■ What you have to do ■
Lines below that include "authService" are the answer; copy each one.

BEGIN Data shown

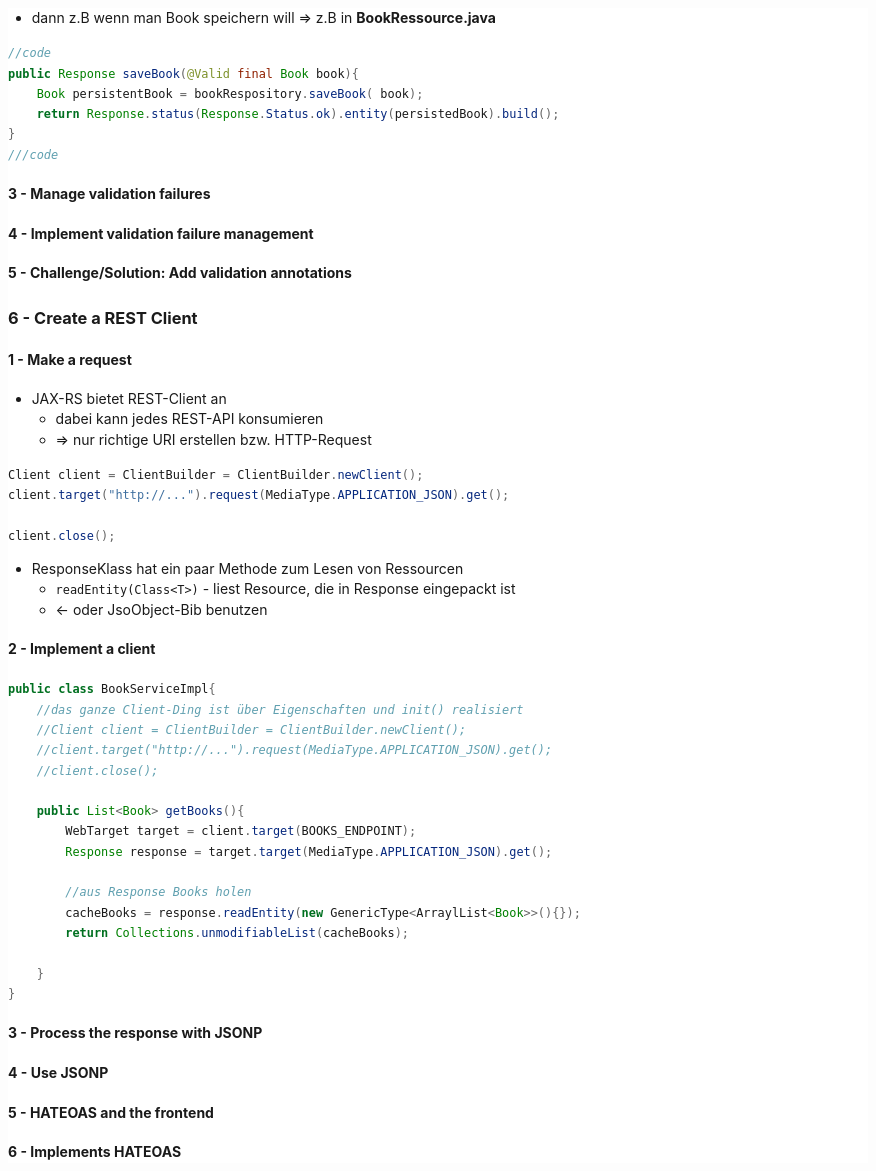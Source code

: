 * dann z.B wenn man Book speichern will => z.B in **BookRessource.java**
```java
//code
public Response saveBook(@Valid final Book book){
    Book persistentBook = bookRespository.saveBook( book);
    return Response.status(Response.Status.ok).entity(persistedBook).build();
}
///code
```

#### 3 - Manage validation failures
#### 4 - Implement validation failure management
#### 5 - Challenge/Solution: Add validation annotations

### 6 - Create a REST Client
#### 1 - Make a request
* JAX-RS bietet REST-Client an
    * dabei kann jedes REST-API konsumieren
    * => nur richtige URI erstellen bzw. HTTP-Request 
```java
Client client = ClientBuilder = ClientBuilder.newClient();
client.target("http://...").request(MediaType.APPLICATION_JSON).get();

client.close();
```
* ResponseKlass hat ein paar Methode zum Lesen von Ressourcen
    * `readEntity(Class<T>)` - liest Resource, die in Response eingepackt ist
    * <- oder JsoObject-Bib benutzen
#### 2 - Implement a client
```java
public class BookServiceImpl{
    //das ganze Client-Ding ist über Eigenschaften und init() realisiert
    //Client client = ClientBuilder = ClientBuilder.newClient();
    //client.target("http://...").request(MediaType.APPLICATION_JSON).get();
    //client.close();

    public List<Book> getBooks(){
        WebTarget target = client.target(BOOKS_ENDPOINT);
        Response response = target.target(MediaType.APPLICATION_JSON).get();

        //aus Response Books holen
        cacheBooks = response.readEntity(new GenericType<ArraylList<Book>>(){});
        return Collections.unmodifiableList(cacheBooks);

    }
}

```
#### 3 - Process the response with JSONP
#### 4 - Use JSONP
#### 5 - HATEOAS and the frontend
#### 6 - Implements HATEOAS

END Data shown
BEGIN Data shown

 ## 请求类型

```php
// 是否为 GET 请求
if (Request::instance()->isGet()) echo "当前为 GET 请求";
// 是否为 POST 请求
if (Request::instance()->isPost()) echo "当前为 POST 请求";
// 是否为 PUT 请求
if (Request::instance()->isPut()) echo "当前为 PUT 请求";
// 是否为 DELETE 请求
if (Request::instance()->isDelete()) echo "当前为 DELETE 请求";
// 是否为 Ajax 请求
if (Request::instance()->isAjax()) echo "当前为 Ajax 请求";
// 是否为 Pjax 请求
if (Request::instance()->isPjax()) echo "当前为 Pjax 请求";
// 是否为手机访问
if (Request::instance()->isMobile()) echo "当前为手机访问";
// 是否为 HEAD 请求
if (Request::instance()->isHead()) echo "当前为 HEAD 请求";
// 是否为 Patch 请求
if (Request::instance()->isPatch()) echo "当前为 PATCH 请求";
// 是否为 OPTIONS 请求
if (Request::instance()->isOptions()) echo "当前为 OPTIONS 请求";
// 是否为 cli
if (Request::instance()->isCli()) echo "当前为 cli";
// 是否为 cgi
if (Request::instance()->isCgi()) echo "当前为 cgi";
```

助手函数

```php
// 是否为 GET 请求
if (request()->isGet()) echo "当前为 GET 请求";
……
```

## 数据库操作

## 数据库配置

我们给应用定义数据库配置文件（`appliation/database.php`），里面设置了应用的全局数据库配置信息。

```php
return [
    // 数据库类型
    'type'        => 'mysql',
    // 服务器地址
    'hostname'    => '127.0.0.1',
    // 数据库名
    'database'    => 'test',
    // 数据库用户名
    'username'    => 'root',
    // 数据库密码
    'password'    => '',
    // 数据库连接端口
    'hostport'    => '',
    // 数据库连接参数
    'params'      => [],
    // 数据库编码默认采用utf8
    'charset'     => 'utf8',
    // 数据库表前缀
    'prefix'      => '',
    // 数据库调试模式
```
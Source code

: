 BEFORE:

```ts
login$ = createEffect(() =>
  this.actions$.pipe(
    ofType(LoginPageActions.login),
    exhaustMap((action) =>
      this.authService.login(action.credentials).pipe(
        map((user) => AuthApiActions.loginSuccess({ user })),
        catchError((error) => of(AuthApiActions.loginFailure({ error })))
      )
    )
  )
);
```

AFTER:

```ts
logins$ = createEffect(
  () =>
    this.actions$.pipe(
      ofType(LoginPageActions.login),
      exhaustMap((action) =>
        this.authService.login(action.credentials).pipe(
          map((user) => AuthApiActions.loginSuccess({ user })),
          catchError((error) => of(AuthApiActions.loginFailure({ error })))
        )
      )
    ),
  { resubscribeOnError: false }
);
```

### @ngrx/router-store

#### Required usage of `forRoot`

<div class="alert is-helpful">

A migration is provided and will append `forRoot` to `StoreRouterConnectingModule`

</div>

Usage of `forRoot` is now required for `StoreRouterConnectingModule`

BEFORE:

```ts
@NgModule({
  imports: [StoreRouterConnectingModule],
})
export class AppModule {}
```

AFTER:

END Data shown

■ Problem solution ■
      this.authService.login(action.credentials).pipe(
        this.authService.login(action.credentials).pipe(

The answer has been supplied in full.